En 1754, Canaletto réalisa pour la prestigieuse famille des barons King une série de six capriccios dont certains mêlent habilement des motifs anglais, réminiscences recomposées de la campagne ou citations précises de bâtiments, à un imaginaire et une touche évidemment italiennes, scellant la rencontre de deux univers a priori bien distincts l’un de l’autre. À cette époque, sentant son heure passée, Geminiani avait déjà tourné ses regards vers les Provinces-Unies, la France et l’Irlande où, chaleureusement accueilli, il finit par s’installer. À Dublin, où il mourut en 1762, l’amateur de peinture qu’il était, tout comme Corelli, finit même par faire commerce de tableaux. Qui sait si quelques vedute vénitiennes ne passèrent pas entre ses mains ?

 

Café Zimmermann n’en est pas à son coup d’essai dans le répertoire composé en Angleterre au mitan du XVIIIe siècle puisqu’il s’était déjà penché, il y a une quinzaine d’années, sur le recueil des Concertos in Seven Parts d’après Scarlatti publiés par Charles Avison, un des élèves de Geminiani, en 1744, dans une anthologie qui avait fait alors grand bruit mais dont la brusquerie m’a toujours laissé assez perplexe (Alpha, 2002). Ce nouveau disque démontre que l’ensemble n’a nullement renoncé à sa vivacité et à son goût pour des contrastes tranchés, mais également qu’il a visiblement gagné en mesure et donne aujourd’hui la primauté à la ligne plutôt qu’à l’effet. Sa lecture des Concerti grossi opus 7, très engagée, est d’une intensité concentrée, d’une sensibilité raffinée et d’une attention au chant, présent un peu partout dans ces six œuvres, qui rappellent quelquefois la manière de l’Ensemble 415 (avec un peu plus de tension) et font immanquablement mouche, soulignant la maturité de musiciens en pleine possession de leurs moyens, en mesure, donc, de révéler la cohérence de partitions dont on a trop souvent estimé qu’elles en étaient dénuées.
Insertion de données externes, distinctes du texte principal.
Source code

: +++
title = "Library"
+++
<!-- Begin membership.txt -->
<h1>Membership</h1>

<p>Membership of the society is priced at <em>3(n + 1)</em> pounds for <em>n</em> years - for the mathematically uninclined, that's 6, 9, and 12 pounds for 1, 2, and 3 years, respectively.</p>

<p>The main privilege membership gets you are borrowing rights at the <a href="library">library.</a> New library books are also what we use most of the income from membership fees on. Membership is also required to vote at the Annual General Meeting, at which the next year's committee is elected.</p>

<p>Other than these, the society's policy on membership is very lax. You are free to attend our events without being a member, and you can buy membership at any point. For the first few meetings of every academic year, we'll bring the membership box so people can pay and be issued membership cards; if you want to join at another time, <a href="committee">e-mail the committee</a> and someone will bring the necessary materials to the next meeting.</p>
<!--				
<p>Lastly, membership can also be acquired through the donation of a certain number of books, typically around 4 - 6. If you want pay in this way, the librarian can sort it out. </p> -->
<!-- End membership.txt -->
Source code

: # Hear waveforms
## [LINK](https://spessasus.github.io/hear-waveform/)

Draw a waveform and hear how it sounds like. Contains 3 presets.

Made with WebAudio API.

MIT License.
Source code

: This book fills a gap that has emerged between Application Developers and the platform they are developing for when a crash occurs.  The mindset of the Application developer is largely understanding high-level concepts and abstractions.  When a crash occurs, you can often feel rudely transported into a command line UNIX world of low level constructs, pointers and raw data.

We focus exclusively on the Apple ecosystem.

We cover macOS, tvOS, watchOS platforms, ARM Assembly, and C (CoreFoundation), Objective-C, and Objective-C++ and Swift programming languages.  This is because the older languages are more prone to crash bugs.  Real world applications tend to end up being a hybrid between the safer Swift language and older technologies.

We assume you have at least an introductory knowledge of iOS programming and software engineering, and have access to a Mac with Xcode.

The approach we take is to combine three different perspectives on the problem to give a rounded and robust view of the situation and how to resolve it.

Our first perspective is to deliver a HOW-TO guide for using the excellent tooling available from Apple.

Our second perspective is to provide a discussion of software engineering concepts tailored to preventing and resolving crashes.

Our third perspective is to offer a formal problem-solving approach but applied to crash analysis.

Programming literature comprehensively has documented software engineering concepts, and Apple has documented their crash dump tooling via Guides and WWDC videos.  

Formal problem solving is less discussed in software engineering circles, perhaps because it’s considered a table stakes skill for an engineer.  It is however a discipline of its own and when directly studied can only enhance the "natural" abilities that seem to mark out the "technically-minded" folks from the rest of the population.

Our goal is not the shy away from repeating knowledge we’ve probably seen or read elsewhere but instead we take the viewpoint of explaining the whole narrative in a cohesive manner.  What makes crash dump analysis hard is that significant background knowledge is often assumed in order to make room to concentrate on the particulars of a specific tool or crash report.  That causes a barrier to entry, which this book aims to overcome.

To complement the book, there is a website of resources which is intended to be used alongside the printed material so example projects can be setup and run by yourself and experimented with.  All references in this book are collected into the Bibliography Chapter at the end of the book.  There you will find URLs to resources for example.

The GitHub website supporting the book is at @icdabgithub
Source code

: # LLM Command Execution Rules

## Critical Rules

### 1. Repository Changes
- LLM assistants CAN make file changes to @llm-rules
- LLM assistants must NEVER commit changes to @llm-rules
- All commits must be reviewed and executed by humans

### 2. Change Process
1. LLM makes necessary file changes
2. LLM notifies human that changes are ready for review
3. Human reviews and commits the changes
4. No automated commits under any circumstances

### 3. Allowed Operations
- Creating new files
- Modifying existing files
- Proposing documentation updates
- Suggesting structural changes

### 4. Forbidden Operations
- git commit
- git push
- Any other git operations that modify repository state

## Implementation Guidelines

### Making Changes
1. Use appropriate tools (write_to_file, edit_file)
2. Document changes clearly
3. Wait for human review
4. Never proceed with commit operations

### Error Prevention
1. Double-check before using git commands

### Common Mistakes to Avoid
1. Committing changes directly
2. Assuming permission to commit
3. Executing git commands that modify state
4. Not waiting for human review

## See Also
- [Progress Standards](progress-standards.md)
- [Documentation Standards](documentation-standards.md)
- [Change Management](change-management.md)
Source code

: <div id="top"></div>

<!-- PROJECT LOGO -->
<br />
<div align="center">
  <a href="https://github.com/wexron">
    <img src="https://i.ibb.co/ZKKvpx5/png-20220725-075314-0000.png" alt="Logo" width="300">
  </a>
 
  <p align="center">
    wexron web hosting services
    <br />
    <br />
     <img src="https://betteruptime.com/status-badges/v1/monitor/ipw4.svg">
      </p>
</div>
Il y a dans le regard qu’ils portent sur cette musique prodigue de surprises autant de tendresse que de curiosité, enveloppée ici par un lyrisme chaleureux, pimentée là par un humour incisif que n’aurait certainement pas désapprouvés l’auteur, et tant l’énergie que la maîtrise qu’ils déploient pour la servir révèlent à chaque instant leur désir de lui redonner le lustre et la place qu’elle mérite. Le son plein et charnu tout en restant extrêmement lisible et délié – les manettes magiques d’Aline Blondiau sont encore passées par là –, la discipline irréprochable, la dynamique véritablement communicative, tout concourt à faire de cette réalisation une vraie belle réussite, « passant outre certains des canons auxquels la musique baroque nous a habitués, rassurants dans le confort du connu », pour reprendre les mots du premier violon, Pablo Valetti, y compris, est-on tenté d’ajouter, certains des caprices auxquels Café Zimmermann nous avait accoutumés et dont l’absence ici montre la capacité de l’ensemble à se réinventer sans rien renier de son identité, une raison supplémentaire pour lui rester fidèle.